═════ Exercise input

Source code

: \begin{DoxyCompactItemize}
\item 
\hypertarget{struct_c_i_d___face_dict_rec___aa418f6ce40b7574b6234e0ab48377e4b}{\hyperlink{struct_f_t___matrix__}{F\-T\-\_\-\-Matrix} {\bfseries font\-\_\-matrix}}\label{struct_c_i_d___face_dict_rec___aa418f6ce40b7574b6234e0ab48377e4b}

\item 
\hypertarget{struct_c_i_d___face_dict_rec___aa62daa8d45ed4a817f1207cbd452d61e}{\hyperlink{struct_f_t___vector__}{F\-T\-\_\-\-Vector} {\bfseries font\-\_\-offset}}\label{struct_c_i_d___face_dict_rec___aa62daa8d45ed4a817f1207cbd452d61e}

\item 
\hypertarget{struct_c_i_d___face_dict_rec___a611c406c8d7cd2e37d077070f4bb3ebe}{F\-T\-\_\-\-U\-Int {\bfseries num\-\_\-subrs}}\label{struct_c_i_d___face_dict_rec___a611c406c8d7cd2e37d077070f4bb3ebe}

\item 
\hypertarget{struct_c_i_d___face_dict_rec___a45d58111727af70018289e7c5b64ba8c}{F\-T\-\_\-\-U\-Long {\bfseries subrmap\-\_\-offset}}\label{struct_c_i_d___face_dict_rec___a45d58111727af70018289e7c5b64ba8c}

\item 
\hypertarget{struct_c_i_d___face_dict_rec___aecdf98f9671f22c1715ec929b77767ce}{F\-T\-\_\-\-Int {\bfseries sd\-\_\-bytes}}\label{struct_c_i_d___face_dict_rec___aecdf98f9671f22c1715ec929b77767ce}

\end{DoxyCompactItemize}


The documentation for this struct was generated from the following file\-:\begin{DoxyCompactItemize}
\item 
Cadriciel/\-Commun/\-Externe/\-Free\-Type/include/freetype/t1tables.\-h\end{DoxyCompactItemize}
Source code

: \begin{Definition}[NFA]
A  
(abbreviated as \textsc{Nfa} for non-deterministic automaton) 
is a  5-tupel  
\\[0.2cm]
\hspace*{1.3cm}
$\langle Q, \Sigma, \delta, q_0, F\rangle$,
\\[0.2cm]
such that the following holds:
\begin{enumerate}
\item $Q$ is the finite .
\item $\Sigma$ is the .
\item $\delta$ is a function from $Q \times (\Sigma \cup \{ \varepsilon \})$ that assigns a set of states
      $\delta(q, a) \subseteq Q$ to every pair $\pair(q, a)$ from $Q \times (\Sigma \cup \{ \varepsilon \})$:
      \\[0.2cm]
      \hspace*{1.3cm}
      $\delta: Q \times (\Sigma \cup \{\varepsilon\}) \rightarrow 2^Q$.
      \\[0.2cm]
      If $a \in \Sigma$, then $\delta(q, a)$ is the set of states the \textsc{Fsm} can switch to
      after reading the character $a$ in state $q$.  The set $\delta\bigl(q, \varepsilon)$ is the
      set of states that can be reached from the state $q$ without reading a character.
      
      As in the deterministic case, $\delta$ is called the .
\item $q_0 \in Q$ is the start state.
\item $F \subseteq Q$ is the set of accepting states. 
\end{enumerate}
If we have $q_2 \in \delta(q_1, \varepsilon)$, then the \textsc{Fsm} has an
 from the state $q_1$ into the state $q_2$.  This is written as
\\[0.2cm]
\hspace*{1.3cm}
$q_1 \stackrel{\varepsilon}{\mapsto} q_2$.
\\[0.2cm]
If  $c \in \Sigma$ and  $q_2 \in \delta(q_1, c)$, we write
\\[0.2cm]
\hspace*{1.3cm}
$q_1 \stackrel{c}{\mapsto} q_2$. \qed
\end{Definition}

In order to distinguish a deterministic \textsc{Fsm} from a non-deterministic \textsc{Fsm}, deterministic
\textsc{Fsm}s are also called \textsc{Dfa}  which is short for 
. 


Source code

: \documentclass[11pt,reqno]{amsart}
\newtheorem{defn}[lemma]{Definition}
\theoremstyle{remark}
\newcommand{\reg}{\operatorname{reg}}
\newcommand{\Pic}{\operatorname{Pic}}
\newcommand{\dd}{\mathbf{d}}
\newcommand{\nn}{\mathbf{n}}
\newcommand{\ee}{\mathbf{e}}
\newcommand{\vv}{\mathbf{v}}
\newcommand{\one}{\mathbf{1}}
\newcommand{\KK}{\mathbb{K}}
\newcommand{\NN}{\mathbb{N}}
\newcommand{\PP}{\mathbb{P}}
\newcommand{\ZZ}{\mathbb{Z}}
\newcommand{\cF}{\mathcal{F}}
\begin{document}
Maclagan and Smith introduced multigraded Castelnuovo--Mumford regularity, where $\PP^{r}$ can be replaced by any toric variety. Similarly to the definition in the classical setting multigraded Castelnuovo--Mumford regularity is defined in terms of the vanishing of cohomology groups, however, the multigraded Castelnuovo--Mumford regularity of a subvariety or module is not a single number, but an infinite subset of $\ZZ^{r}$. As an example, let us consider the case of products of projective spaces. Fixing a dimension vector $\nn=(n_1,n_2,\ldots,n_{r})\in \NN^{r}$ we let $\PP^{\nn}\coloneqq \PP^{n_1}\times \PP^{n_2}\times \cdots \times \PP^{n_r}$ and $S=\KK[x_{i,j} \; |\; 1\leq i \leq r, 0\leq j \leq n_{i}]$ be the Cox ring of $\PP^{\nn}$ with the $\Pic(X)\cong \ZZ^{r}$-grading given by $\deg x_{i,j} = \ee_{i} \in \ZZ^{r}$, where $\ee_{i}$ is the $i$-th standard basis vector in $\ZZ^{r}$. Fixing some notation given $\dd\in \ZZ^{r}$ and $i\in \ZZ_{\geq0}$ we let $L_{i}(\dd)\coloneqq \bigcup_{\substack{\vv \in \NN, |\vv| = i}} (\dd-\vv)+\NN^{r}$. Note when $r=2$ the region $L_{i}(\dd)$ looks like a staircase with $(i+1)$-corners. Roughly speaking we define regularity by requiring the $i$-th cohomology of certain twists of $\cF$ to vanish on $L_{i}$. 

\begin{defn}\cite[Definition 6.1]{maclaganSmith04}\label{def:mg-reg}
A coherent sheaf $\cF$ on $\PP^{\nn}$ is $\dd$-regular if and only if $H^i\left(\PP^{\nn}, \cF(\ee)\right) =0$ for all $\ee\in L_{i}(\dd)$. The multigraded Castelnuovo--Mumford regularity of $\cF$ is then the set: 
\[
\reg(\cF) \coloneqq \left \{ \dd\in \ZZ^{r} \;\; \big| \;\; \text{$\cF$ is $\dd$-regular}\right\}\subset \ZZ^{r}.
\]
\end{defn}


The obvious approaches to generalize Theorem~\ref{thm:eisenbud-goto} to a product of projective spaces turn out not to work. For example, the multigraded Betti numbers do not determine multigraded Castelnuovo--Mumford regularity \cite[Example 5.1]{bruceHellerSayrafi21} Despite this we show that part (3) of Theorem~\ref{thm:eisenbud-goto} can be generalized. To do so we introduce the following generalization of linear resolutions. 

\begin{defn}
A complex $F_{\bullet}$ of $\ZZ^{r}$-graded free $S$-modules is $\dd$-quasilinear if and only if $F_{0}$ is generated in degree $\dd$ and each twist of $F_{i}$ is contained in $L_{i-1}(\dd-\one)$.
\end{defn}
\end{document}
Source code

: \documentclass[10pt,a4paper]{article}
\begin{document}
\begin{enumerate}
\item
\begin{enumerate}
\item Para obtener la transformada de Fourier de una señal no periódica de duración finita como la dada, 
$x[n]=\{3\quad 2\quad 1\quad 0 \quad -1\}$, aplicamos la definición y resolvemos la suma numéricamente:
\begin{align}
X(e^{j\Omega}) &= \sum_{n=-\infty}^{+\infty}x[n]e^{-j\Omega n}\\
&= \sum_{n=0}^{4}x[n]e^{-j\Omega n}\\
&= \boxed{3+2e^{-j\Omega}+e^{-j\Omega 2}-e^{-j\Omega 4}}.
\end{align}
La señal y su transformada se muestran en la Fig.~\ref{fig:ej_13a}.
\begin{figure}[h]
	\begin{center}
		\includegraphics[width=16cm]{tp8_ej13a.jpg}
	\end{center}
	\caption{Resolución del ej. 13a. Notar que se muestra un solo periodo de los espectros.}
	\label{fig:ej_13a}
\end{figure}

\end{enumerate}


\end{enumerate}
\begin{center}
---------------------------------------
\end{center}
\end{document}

══════════

◆ **What is required**
Every line from the one containing "2\quad 1\quad 0" to the close of the records must be reproduced exactly. Include both ends and nothing more.

◆ **Answer for this exercise**
$x[n]=\{3\quad 2\quad 1\quad 0 \quad -1\}$, aplicamos la definición y resolvemos la suma numéricamente:
\begin{align}
X(e^{j\Omega}) &= \sum_{n=-\infty}^{+\infty}x[n]e^{-j\Omega n}\\
&= \sum_{n=0}^{4}x[n]e^{-j\Omega n}\\
&= \boxed{3+2e^{-j\Omega}+e^{-j\Omega 2}-e^{-j\Omega 4}}.
\end{align}
La señal y su transformada se muestran en la Fig.~\ref{fig:ej_13a}.
\begin{figure}[h]
	\begin{center}
		\includegraphics[width=16cm]{tp8_ej13a.jpg}
	\end{center}
	\caption{Resolución del ej. 13a. Notar que se muestra un solo periodo de los espectros.}
	\label{fig:ej_13a}
\end{figure}

\end{enumerate}


\end{enumerate}
\begin{center}
---------------------------------------
\end{center}
\end{document}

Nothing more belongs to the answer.